Tuesday, August 02, 2005

A House - Two Doors

Door 1:

Showing around the US to a first-timer can be the easiest of things. Its the rough equivalent of taking someone who has only seen panagal park and airdrop him into jurassic park. One would see surprises regardless of which direction he/she turns. Or so joey thought. When a first-timer to the US landed last week, and joey had to show him around, he thought he could get away with showing him the nearest downtown and a few drives up or down the freeway. No, not when the traveller has spoken to others who have different priorities and stayed longer than joey has. It could've been far better if the powers-that-be in India had spun their stories on other worthwhile places, but they had to go ga-ga over Reno.
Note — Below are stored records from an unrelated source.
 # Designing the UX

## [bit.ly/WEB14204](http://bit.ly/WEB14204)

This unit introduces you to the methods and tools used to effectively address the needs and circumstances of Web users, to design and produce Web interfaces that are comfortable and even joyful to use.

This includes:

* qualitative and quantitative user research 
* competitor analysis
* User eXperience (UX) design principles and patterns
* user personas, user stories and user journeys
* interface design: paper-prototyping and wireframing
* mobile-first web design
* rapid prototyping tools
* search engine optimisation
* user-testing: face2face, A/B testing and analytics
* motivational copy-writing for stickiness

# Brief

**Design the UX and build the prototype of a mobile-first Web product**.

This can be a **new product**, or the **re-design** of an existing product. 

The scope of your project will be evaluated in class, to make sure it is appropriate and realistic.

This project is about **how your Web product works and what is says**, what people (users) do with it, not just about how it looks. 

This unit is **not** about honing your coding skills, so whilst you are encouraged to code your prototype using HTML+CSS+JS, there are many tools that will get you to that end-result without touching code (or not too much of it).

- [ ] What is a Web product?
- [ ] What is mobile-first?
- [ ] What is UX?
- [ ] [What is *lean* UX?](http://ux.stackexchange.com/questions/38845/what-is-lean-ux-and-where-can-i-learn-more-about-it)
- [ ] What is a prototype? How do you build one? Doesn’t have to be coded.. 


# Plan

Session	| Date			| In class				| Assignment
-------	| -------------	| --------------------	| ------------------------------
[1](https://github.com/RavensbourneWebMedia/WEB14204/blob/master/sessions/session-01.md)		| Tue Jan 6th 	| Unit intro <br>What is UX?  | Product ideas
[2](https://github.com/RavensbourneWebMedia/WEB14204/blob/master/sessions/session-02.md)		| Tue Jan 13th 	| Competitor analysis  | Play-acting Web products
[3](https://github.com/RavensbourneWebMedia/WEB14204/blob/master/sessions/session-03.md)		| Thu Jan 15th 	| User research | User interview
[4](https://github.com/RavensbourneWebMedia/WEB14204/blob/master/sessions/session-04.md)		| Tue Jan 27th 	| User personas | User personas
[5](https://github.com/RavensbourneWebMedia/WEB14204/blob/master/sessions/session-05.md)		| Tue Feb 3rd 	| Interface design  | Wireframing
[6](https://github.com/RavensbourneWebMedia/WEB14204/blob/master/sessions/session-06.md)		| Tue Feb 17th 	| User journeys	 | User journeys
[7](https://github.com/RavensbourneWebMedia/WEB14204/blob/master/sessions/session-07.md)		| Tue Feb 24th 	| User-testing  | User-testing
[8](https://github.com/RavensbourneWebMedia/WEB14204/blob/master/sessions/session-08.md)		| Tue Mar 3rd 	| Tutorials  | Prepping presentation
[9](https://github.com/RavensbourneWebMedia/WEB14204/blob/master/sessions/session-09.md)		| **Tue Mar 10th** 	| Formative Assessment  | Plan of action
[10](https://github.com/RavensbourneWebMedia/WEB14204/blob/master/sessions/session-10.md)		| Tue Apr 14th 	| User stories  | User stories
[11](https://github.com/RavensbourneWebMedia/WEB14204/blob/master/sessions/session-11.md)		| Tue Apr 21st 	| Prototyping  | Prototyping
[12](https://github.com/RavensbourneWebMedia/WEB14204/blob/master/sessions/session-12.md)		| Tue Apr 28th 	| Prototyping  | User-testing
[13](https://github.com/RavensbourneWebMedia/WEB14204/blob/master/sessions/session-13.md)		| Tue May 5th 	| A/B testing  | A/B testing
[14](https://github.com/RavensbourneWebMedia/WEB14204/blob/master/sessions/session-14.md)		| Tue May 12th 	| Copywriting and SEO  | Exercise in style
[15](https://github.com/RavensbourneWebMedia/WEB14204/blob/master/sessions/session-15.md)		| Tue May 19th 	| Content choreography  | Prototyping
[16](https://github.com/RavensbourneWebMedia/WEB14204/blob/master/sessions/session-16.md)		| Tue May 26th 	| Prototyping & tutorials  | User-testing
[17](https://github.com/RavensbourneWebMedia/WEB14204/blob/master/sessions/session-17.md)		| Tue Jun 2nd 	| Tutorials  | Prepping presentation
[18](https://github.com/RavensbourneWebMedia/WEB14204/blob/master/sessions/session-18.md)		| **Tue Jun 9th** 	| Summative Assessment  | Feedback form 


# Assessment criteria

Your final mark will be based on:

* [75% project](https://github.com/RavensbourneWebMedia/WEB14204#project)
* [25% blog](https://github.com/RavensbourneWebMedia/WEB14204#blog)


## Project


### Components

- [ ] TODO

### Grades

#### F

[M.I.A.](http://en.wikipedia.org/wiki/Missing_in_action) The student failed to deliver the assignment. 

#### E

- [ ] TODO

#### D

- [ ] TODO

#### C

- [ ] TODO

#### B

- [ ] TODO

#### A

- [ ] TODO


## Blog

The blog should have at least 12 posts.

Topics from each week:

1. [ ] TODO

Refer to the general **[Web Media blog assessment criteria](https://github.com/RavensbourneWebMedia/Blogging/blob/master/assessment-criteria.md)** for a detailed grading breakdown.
Reno, NV is a pretender. If Virender Sehwag is the next Sachin because he has a batting stance bearing a striking physical resemblance to sachin's, then yes, Reno is as good as Las Vegas. The problem with Reno is that she tries to emulate her elder sister Las Vegas, fails to realise LV is the Big Momma of 'em all, and by refusing to give up, falls with a resounding thud like someone pulled a dirty carpet from under her.

Reno has only one thing to offer the unsuspecting tourist apart from the faded walls, jaded people and dirty carpets. And that is Slot Machines. A lot of them. A real lot of them. A frigging sea of them spread across a huge block. Not that Joey is James Bond in disguise who can play blackgammon and trump the table, but he cant help but wonder the amount of brain activity involved in playing that slot machine.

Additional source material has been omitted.